Dataset content START
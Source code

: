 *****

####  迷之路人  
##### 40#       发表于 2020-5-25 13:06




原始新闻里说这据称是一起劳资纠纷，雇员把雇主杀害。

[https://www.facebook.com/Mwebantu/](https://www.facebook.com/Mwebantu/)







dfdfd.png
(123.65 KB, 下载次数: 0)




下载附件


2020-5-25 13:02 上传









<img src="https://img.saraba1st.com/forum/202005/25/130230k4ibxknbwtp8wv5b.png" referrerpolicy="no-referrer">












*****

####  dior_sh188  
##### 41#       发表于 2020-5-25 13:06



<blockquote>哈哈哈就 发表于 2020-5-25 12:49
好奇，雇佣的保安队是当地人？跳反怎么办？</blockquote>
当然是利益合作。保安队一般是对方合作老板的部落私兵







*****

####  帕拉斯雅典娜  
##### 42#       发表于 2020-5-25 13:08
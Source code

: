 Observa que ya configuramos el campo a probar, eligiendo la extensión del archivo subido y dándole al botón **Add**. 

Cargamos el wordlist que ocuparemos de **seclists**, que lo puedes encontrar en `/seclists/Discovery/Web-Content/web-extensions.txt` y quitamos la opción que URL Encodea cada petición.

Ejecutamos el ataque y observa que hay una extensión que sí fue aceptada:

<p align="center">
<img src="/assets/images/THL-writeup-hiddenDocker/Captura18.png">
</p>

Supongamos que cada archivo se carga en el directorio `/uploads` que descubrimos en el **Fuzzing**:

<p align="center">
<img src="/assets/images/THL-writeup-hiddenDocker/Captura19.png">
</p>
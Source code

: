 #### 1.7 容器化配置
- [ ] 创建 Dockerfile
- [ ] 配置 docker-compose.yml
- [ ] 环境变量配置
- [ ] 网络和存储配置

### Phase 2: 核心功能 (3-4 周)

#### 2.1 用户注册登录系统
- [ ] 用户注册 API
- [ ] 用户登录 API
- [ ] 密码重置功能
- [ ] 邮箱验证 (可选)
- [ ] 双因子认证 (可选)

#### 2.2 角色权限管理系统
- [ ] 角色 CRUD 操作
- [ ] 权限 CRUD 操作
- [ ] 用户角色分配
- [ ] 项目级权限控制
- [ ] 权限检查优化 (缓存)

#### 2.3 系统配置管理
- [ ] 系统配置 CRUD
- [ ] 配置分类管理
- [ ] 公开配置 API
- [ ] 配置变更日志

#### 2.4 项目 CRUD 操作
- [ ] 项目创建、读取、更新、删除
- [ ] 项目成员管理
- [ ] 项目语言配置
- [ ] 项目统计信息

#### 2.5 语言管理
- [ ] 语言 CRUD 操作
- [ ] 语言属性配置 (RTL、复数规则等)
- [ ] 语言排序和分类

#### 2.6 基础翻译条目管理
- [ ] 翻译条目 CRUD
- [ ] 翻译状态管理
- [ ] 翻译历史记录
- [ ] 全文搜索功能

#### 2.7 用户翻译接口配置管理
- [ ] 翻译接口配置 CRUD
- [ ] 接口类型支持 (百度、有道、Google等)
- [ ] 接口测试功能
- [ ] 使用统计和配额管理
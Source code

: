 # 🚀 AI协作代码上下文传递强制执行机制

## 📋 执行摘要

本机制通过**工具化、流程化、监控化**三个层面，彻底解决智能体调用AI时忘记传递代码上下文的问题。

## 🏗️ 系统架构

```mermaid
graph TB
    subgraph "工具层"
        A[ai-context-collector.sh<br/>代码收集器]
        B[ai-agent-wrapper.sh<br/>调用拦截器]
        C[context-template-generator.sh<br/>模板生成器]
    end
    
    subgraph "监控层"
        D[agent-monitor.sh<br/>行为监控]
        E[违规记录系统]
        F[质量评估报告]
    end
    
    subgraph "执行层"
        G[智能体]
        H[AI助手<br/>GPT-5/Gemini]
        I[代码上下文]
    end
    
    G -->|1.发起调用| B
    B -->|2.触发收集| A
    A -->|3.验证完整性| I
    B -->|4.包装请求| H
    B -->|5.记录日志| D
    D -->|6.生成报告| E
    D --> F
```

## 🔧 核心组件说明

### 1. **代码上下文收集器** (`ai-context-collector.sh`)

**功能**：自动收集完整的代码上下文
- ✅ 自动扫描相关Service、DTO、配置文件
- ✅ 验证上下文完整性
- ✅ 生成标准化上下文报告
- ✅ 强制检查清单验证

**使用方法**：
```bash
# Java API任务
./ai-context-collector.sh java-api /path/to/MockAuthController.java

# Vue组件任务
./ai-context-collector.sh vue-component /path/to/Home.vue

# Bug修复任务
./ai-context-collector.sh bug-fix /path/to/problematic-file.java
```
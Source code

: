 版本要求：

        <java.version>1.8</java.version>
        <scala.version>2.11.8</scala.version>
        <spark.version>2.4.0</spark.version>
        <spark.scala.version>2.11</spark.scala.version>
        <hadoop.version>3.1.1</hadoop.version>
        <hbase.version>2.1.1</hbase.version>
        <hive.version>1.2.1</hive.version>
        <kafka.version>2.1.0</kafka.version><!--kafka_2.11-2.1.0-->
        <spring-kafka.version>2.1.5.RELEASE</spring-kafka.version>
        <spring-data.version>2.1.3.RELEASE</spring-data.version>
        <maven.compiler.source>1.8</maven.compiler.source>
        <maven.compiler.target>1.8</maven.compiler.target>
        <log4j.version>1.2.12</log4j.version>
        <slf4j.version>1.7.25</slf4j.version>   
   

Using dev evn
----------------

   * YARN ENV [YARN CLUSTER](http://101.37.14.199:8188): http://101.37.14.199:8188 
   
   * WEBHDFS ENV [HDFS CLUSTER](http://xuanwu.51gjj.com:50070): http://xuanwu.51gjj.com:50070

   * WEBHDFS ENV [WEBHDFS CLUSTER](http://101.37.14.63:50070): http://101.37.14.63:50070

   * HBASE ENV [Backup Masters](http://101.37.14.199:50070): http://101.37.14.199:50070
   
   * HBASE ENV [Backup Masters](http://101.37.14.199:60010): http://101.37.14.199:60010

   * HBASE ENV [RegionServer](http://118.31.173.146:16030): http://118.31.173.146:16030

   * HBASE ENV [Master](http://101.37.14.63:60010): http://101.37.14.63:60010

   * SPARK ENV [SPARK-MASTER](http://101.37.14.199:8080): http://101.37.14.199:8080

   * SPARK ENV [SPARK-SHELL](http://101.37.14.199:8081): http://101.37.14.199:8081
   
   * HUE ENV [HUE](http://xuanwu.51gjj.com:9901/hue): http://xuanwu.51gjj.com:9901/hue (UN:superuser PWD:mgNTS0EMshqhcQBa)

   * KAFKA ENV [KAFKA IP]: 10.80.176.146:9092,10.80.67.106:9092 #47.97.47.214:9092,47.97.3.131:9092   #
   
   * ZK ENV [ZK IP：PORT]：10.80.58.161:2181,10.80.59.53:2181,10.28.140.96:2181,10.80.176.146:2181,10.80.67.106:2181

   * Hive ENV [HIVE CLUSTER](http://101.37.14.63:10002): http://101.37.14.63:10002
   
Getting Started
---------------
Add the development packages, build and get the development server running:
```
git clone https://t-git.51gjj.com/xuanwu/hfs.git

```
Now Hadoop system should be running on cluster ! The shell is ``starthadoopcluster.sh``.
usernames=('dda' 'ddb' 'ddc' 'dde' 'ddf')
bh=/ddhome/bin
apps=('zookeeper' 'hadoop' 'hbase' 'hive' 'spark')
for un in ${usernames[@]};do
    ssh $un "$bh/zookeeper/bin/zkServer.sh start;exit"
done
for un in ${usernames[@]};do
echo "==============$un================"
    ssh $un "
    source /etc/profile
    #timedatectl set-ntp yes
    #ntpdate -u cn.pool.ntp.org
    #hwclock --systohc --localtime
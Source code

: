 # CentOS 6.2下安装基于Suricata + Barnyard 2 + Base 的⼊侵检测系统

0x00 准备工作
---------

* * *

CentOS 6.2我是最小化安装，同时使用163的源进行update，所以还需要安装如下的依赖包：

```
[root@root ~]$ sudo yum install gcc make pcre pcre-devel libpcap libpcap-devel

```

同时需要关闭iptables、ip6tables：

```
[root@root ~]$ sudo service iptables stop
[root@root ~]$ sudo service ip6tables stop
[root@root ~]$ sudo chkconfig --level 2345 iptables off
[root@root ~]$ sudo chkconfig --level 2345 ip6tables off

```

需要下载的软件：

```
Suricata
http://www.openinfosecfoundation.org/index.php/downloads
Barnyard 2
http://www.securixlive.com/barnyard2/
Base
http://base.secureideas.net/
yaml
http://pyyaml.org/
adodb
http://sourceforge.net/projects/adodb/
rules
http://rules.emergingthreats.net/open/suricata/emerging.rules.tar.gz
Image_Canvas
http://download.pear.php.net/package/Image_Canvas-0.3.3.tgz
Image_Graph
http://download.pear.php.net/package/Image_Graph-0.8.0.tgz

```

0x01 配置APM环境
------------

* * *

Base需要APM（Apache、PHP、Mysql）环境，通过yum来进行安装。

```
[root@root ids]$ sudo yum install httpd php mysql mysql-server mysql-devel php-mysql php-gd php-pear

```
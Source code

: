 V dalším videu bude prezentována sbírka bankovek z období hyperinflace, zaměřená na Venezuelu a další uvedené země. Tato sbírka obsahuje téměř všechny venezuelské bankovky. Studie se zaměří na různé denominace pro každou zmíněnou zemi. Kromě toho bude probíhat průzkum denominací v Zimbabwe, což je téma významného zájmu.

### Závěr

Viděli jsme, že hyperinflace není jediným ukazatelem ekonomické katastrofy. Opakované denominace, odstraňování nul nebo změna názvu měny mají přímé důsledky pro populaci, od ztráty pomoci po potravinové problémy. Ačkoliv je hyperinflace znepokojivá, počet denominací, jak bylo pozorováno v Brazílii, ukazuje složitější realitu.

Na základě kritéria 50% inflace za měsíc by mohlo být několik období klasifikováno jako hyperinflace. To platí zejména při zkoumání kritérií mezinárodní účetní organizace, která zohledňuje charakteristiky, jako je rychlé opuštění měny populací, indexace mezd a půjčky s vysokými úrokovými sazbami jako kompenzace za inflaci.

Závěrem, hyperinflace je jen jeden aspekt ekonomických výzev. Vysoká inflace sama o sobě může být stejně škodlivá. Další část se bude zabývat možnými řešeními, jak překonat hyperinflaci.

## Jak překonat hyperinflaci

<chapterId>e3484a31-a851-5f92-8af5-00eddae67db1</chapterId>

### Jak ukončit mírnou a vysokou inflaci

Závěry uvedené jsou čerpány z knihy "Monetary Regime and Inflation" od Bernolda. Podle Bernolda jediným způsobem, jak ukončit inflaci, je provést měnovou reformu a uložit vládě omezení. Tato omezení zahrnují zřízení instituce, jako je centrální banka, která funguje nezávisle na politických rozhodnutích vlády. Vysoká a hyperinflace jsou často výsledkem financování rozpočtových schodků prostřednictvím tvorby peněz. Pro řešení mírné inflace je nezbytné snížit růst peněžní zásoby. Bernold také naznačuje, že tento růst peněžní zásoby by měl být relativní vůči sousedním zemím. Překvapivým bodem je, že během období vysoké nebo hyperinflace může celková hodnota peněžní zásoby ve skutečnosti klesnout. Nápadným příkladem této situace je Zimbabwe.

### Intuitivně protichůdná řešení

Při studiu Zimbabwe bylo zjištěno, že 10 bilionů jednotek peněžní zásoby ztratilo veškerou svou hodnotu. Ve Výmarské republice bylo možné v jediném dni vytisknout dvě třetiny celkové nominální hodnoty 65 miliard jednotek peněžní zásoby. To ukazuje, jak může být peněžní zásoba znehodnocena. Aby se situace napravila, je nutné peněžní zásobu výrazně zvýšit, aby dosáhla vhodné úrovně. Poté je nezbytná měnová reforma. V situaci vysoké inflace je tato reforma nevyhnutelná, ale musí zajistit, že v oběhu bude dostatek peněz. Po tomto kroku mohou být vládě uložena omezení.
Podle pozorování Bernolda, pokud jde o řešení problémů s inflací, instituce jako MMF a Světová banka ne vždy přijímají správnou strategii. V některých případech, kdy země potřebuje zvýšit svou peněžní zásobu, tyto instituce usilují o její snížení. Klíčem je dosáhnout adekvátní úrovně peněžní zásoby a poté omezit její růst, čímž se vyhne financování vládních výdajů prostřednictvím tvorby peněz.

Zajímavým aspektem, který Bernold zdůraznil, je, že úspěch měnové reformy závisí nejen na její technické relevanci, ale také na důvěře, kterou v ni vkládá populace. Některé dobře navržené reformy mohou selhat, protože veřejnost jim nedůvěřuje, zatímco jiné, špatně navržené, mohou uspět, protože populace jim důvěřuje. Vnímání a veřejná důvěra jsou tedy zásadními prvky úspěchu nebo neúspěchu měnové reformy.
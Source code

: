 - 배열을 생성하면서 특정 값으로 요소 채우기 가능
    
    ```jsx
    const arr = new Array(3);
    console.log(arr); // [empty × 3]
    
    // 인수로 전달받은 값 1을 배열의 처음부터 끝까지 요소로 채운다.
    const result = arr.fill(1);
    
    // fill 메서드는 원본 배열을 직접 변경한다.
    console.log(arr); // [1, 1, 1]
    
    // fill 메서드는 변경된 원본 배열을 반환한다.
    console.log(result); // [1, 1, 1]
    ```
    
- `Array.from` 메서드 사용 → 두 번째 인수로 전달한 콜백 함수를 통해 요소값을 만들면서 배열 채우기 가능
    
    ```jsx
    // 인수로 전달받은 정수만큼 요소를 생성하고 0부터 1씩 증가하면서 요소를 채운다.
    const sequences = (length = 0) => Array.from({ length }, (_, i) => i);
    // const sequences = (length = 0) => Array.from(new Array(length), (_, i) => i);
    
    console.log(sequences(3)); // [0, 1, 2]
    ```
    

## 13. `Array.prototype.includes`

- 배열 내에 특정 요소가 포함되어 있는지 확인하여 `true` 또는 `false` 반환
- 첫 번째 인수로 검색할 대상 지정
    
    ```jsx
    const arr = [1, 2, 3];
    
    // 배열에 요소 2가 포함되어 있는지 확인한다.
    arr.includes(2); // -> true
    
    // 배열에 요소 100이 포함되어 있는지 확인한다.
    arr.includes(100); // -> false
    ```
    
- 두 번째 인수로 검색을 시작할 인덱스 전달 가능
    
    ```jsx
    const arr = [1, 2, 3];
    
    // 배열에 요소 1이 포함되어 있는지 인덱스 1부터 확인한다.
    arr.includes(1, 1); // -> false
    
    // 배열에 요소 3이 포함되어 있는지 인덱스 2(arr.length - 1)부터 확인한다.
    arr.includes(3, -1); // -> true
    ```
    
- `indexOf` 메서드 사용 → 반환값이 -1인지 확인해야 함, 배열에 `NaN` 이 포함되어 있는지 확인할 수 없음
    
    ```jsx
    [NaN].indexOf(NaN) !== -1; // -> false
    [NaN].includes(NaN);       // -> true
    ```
Dataset content END
> [Action item] If a line comes after the one containing "<blockquote>哈哈哈就 发表于 2020-5-25 12:49", leave it out; set down every line of the data before it, and that line itself, exactly.

> [Output of the task]
Source code

: *****

####  迷之路人  
##### 40#       发表于 2020-5-25 13:06




原始新闻里说这据称是一起劳资纠纷，雇员把雇主杀害。

[https://www.facebook.com/Mwebantu/](https://www.facebook.com/Mwebantu/)







dfdfd.png
(123.65 KB, 下载次数: 0)




下载附件


2020-5-25 13:02 上传









<img src="https://img.saraba1st.com/forum/202005/25/130230k4ibxknbwtp8wv5b.png" referrerpolicy="no-referrer">












*****

####  dior_sh188  
##### 41#       发表于 2020-5-25 13:06



<blockquote>哈哈哈就 发表于 2020-5-25 12:49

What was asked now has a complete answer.